Vaginismo: O Que É, Causas, Sintomas e Tratamento com Fisioterapia Pélvica
Autor: Dra. Andressa Soares — Fisioterapeuta Especialista em Saúde da Mulher, Fortaleza/CE Revisado em: 2026-03-21 Tempo de leitura: 12 minutos
Se você sente dor intensa, ardência ou impossibilidade de penetração durante a relação sexual, saiba que não está sozinha — e que existe tratamento eficaz. O vaginismo é uma condição real, reconhecida pela medicina, que afeta mulheres de todas as idades. E a boa notícia: com a abordagem correta, a grande maioria das mulheres alcança remissão completa dos sintomas.
Neste guia, explico o que é o vaginismo, por que acontece, como é diagnosticado e, principalmente, como a fisioterapia pélvica trata essa condição com alto índice de sucesso.
O Que É Vaginismo?
Vaginismo é a contração involuntária e persistente dos músculos do assoalho pélvico que circundam a entrada da vagina, dificultando ou impedindo qualquer forma de penetração vaginal. Essa contração ocorre independentemente da vontade da mulher — o corpo reage como se estivesse se defendendo de uma ameaça, mesmo quando não há perigo real.
A condição é classificada como disfunção sexual feminina pelo DSM-5 (Manual Diagnóstico e Estatístico de Transtornos Mentais) e pelo CID-10 sob o código F52.5. Diferente do que muitas pessoas acreditam, vaginismo não é frescura, falta de desejo ou fraqueza emocional. É uma resposta neuromuscular real que pode ser identificada, avaliada e tratada.
Dados de prevalência: estudos publicados no Journal of Sexual Medicine indicam que o vaginismo afeta entre 0,5% e 7,7% das mulheres sexualmente ativas em contextos clínicos, mas acredita-se que a prevalência real seja maior — muitas mulheres nunca recebem diagnóstico por vergonha ou por dificuldade de acesso a profissionais especializados.
É importante ressaltar que vaginismo não impede que você seja saudável, desejante ou capaz de ter prazer. O que acontece é que um mecanismo específico de resposta muscular está em sofrimento — e esse mecanismo responde muito bem ao tratamento especializado.
Tipos de Vaginismo
Compreender o tipo de vaginismo presente é fundamental para definir o plano terapêutico mais eficaz.
Vaginismo Primário
É aquele em que a mulher nunca teve penetração vaginal indolor. Desde as primeiras tentativas — seja na vida sexual, durante um exame ginecológico ou ao tentar usar absorvente interno — a penetração foi impossível ou extremamente dolorosa. Geralmente está associado a causas psicológicas como educação sexual restritiva, medo antecipado da dor ou crenças negativas sobre o sexo.
Vaginismo Secundário
Ocorre em mulheres que já tiveram penetração sem dor em algum momento da vida, e desenvolveram vaginismo posteriormente. Pode surgir após um parto difícil, cirurgia ginecológica, infecção recorrente, menopausa (pela atrofia vaginal), trauma sexual ou outro evento marcante.

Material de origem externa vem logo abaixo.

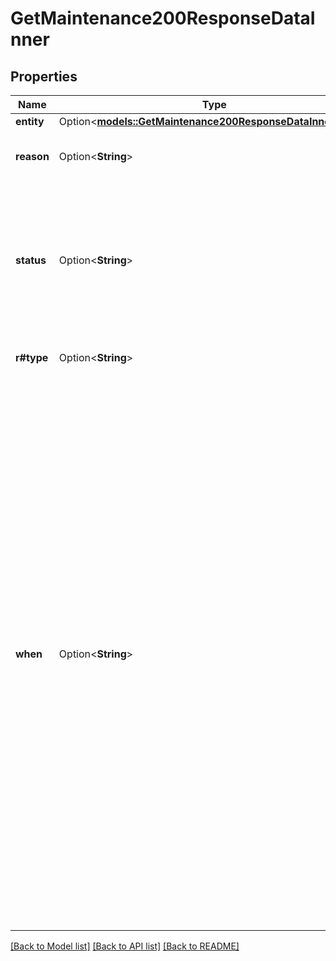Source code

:# GetMaintenance200ResponseDataInner

## Properties

Name | Type | Description | Notes
------------ | ------------- | ------------- | -------------
**entity** | Option<[**models::GetMaintenance200ResponseDataInnerEntity**](get_maintenance_200_response_data_inner_entity.md)> |  | [optional]
**reason** | Option<**String**> | The reason maintenance is being performed. | [optional]
**status** | Option<**String**> | __Filterable__ The maintenance status.  Maintenance progresses in the following sequence: pending, started, then completed. | [optional]
**r#type** | Option<**String**> | __Filterable__ The type of maintenance. | [optional]
**when** | Option<**String**> | __Filterable__ When the maintenance will begin.  [Filterable](https://techdocs.akamai.com/linode-api/reference/filtering-and-sorting) with the following parameters:  - A single value in date-time string format (`%Y-%m-%dT%H:%M:%S`), which returns only matches to that value.  - A dictionary containing pairs of inequality operator string keys (`+or`, `+gt`, `+gte`, `+lt`, `+lte`, or `+neq`) and single date-time string format values (`%Y-%m-%dT%H:%M:%S`). `+or` accepts an array of values that may consist of single date-time strings or dictionaries of inequality operator pairs. | [optional]

[[Back to Model list]](../README.md#documentation-for-models) [[Back to API list]](../README.md#documentation-for-api-endpoints) [[Back to README]](../README.md)


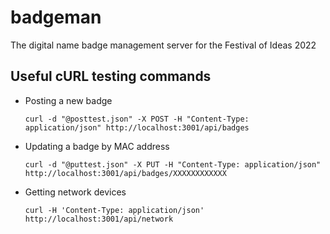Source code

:# badgeman
The digital name badge management server for the Festival of Ideas 2022

## Useful cURL testing commands
- Posting a new badge

  `curl -d "@posttest.json" -X POST -H "Content-Type: application/json" http://localhost:3001/api/badges`

- Updating a badge by MAC address

  `curl -d "@puttest.json" -X PUT -H "Content-Type: application/json" http://localhost:3001/api/badges/XXXXXXXXXXXX`

- Getting network devices

  `curl -H 'Content-Type: application/json' http://localhost:3001/api/network`
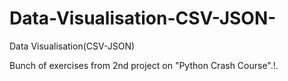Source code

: # Data-Visualisation-CSV-JSON-
Data Visualisation(CSV-JSON)

Bunch of exercises from 2nd project on "Python Crash Course".!.
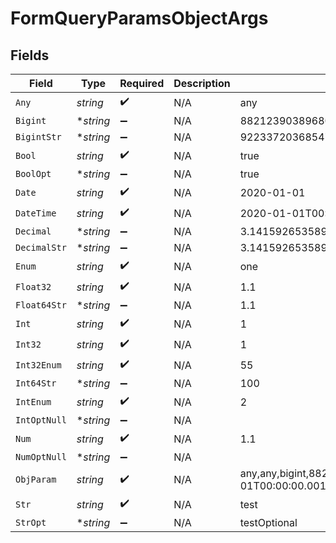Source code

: # FormQueryParamsObjectArgs


## Fields

| Field                                                                                                                                                                                                                                                                                                                               | Type                                                                                                                                                                                                                                                                                                                                | Required                                                                                                                                                                                                                                                                                                                            | Description                                                                                                                                                                                                                                                                                                                         | Example                                                                                                                                                                                                                                                                                                                             |
| ----------------------------------------------------------------------------------------------------------------------------------------------------------------------------------------------------------------------------------------------------------------------------------------------------------------------------------- | ----------------------------------------------------------------------------------------------------------------------------------------------------------------------------------------------------------------------------------------------------------------------------------------------------------------------------------- | ----------------------------------------------------------------------------------------------------------------------------------------------------------------------------------------------------------------------------------------------------------------------------------------------------------------------------------- | ----------------------------------------------------------------------------------------------------------------------------------------------------------------------------------------------------------------------------------------------------------------------------------------------------------------------------------- | ----------------------------------------------------------------------------------------------------------------------------------------------------------------------------------------------------------------------------------------------------------------------------------------------------------------------------------- |
| `Any`                                                                                                                                                                                                                                                                                                                               | *string*                                                                                                                                                                                                                                                                                                                            | :heavy_check_mark:                                                                                                                                                                                                                                                                                                                  | N/A                                                                                                                                                                                                                                                                                                                                 | any                                                                                                                                                                                                                                                                                                                                 |
| `Bigint`                                                                                                                                                                                                                                                                                                                            | **string*                                                                                                                                                                                                                                                                                                                           | :heavy_minus_sign:                                                                                                                                                                                                                                                                                                                  | N/A                                                                                                                                                                                                                                                                                                                                 | 8821239038968084                                                                                                                                                                                                                                                                                                                    |
| `BigintStr`                                                                                                                                                                                                                                                                                                                         | **string*                                                                                                                                                                                                                                                                                                                           | :heavy_minus_sign:                                                                                                                                                                                                                                                                                                                  | N/A                                                                                                                                                                                                                                                                                                                                 | 9223372036854775808                                                                                                                                                                                                                                                                                                                 |
| `Bool`                                                                                                                                                                                                                                                                                                                              | *string*                                                                                                                                                                                                                                                                                                                            | :heavy_check_mark:                                                                                                                                                                                                                                                                                                                  | N/A                                                                                                                                                                                                                                                                                                                                 | true                                                                                                                                                                                                                                                                                                                                |
| `BoolOpt`                                                                                                                                                                                                                                                                                                                           | **string*                                                                                                                                                                                                                                                                                                                           | :heavy_minus_sign:                                                                                                                                                                                                                                                                                                                  | N/A                                                                                                                                                                                                                                                                                                                                 | true                                                                                                                                                                                                                                                                                                                                |
| `Date`                                                                                                                                                                                                                                                                                                                              | *string*                                                                                                                                                                                                                                                                                                                            | :heavy_check_mark:                                                                                                                                                                                                                                                                                                                  | N/A                                                                                                                                                                                                                                                                                                                                 | 2020-01-01                                                                                                                                                                                                                                                                                                                          |
| `DateTime`                                                                                                                                                                                                                                                                                                                          | *string*                                                                                                                                                                                                                                                                                                                            | :heavy_check_mark:                                                                                                                                                                                                                                                                                                                  | N/A                                                                                                                                                                                                                                                                                                                                 | 2020-01-01T00:00:00.001Z                                                                                                                                                                                                                                                                                                            |
| `Decimal`                                                                                                                                                                                                                                                                                                                           | **string*                                                                                                                                                                                                                                                                                                                           | :heavy_minus_sign:                                                                                                                                                                                                                                                                                                                  | N/A                                                                                                                                                                                                                                                                                                                                 | 3.141592653589793                                                                                                                                                                                                                                                                                                                   |
| `DecimalStr`                                                                                                                                                                                                                                                                                                                        | **string*                                                                                                                                                                                                                                                                                                                           | :heavy_minus_sign:                                                                                                                                                                                                                                                                                                                  | N/A                                                                                                                                                                                                                                                                                                                                 | 3.14159265358979344719667586                                                                                                                                                                                                                                                                                                        |
| `Enum`                                                                                                                                                                                                                                                                                                                              | *string*                                                                                                                                                                                                                                                                                                                            | :heavy_check_mark:                                                                                                                                                                                                                                                                                                                  | N/A                                                                                                                                                                                                                                                                                                                                 | one                                                                                                                                                                                                                                                                                                                                 |
| `Float32`                                                                                                                                                                                                                                                                                                                           | *string*                                                                                                                                                                                                                                                                                                                            | :heavy_check_mark:                                                                                                                                                                                                                                                                                                                  | N/A                                                                                                                                                                                                                                                                                                                                 | 1.1                                                                                                                                                                                                                                                                                                                                 |
| `Float64Str`                                                                                                                                                                                                                                                                                                                        | **string*                                                                                                                                                                                                                                                                                                                           | :heavy_minus_sign:                                                                                                                                                                                                                                                                                                                  | N/A                                                                                                                                                                                                                                                                                                                                 | 1.1                                                                                                                                                                                                                                                                                                                                 |
| `Int`                                                                                                                                                                                                                                                                                                                               | *string*                                                                                                                                                                                                                                                                                                                            | :heavy_check_mark:                                                                                                                                                                                                                                                                                                                  | N/A                                                                                                                                                                                                                                                                                                                                 | 1                                                                                                                                                                                                                                                                                                                                   |
| `Int32`                                                                                                                                                                                                                                                                                                                             | *string*                                                                                                                                                                                                                                                                                                                            | :heavy_check_mark:                                                                                                                                                                                                                                                                                                                  | N/A                                                                                                                                                                                                                                                                                                                                 | 1                                                                                                                                                                                                                                                                                                                                   |
| `Int32Enum`                                                                                                                                                                                                                                                                                                                         | *string*                                                                                                                                                                                                                                                                                                                            | :heavy_check_mark:                                                                                                                                                                                                                                                                                                                  | N/A                                                                                                                                                                                                                                                                                                                                 | 55                                                                                                                                                                                                                                                                                                                                  |
| `Int64Str`                                                                                                                                                                                                                                                                                                                          | **string*                                                                                                                                                                                                                                                                                                                           | :heavy_minus_sign:                                                                                                                                                                                                                                                                                                                  | N/A                                                                                                                                                                                                                                                                                                                                 | 100                                                                                                                                                                                                                                                                                                                                 |
| `IntEnum`                                                                                                                                                                                                                                                                                                                           | *string*                                                                                                                                                                                                                                                                                                                            | :heavy_check_mark:                                                                                                                                                                                                                                                                                                                  | N/A                                                                                                                                                                                                                                                                                                                                 | 2                                                                                                                                                                                                                                                                                                                                   |
| `IntOptNull`                                                                                                                                                                                                                                                                                                                        | **string*                                                                                                                                                                                                                                                                                                                           | :heavy_minus_sign:                                                                                                                                                                                                                                                                                                                  | N/A                                                                                                                                                                                                                                                                                                                                 |                                                                                                                                                                                                                                                                                                                                     |
| `Num`                                                                                                                                                                                                                                                                                                                               | *string*                                                                                                                                                                                                                                                                                                                            | :heavy_check_mark:                                                                                                                                                                                                                                                                                                                  | N/A                                                                                                                                                                                                                                                                                                                                 | 1.1                                                                                                                                                                                                                                                                                                                                 |
| `NumOptNull`                                                                                                                                                                                                                                                                                                                        | **string*                                                                                                                                                                                                                                                                                                                           | :heavy_minus_sign:                                                                                                                                                                                                                                                                                                                  | N/A                                                                                                                                                                                                                                                                                                                                 |                                                                                                                                                                                                                                                                                                                                     |
| `ObjParam`                                                                                                                                                                                                                                                                                                                          | *string*                                                                                                                                                                                                                                                                                                                            | :heavy_check_mark:                                                                                                                                                                                                                                                                                                                  | N/A                                                                                                                                                                                                                                                                                                                                 | any,any,bigint,8821239038968084,bigintStr,9223372036854775808,bool,true,boolOpt,true,date,2020-01-01,dateTime,2020-01-01T00:00:00.001Z,decimal,3.141592653589793,decimalStr,3.14159265358979344719667586,enum,one,float32,1.1,float64Str,1.1,int,1,int32,1,int32Enum,55,int64Str,100,intEnum,2,num,1.1,str,test,strOpt,testOptional |
| `Str`                                                                                                                                                                                                                                                                                                                               | *string*                                                                                                                                                                                                                                                                                                                            | :heavy_check_mark:                                                                                                                                                                                                                                                                                                                  | N/A                                                                                                                                                                                                                                                                                                                                 | test                                                                                                                                                                                                                                                                                                                                |
| `StrOpt`                                                                                                                                                                                                                                                                                                                            | **string*                                                                                                                                                                                                                                                                                                                           | :heavy_minus_sign:                                                                                                                                                                                                                                                                                                                  | N/A                                                                                                                                                                                                                                                                                                                                 | testOptional                                                                                                                                                                                                                                                                                                                        |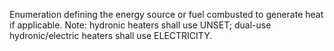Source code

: Enumeration defining the energy source or fuel combusted to generate heat if applicable.  Note: hydronic heaters shall use UNSET; dual-use hydronic/electric heaters shall use ELECTRICITY.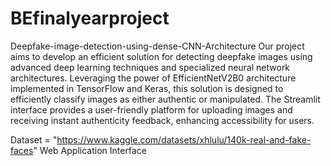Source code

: # BEfinalyearproject
Deepfake-image-detection-using-dense-CNN-Architecture
Our project aims to develop an efficient solution for detecting deepfake images using advanced deep learning techniques and specialized neural network architectures. Leveraging the power of EfficientNetV2B0 architecture implemented in TensorFlow and Keras, this solution is designed to efficiently classify images as either authentic or manipulated. The Streamlit interface provides a user-friendly platform for uploading images and receiving instant authenticity feedback, enhancing accessibility for users.

Dataset = "https://www.kaggle.com/datasets/xhlulu/140k-real-and-fake-faces"
Web Application Interface

 
 
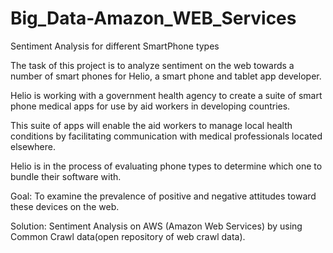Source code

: # Big_Data-Amazon_WEB_Services


Sentiment Analysis for different SmartPhone types 

The task of this project is to analyze sentiment on the web towards a number of smart phones for Helio, a smart phone and 
tablet app developer.

Helio is working with a government health agency to create a suite of smart phone medical apps for use by aid workers in developing countries. 

This suite of apps will enable the aid workers to manage local health conditions by facilitating communication with medical professionals located elsewhere.

Helio is in the process of evaluating phone types to determine which one to bundle their software with. 
 
 
 Goal: To examine the prevalence of positive and negative attitudes toward these devices on the web.
 
 Solution: Sentiment Analysis on AWS (Amazon Web Services) by using Common Crawl data(open repository of web crawl data).

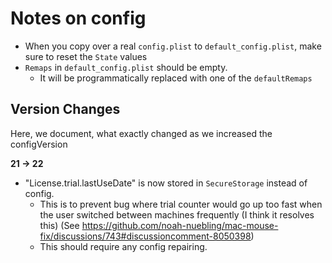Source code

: #  Notes on config

- When you copy over a real `config.plist` to `default_config.plist`, make sure to reset the `State` values
- `Remaps` in `default_config.plist` should be empty.
    - It will be programmatically replaced with one of the `defaultRemaps`


## Version Changes

Here, we document, what exactly changed as we increased the configVersion

**21 -> 22**

- "License.trial.lastUseDate" is now stored in `SecureStorage` instead of config. 
    - This is to prevent bug where trial counter would go up too fast when the user switched between machines frequently (I think it resolves this) (See https://github.com/noah-nuebling/mac-mouse-fix/discussions/743#discussioncomment-8050398)
    - This should require any config repairing.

Vaginismo Global vs. Situacional
O vaginismo global acontece em qualquer situação que envolva penetração — inclusive durante exames clínicos. O situacional ocorre apenas em contextos específicos: com um parceiro determinado, em certas posições ou em momentos de estresse elevado.
Essa distinção importa clinicamente porque o vaginismo situacional frequentemente tem resposta ainda mais rápida ao tratamento.
Causas do Vaginismo
Não existe uma causa única para o vaginismo. O que encontramos clinicamente é um conjunto de fatores físicos e/ou psicológicos que, ao se combinarem, estabelecem um ciclo de dor que se auto-perpetua.
Causas Físicas
- Trauma perineal: episiotomias, lacerações durante o parto ou cirurgias pélvicas podem gerar cicatrizes e tensão muscular persistente
- Infecções recorrentes: candidíase crônica, vaginose bacteriana repetida e outras infecções criam um padrão de dor que o sistema nervoso "memoriza"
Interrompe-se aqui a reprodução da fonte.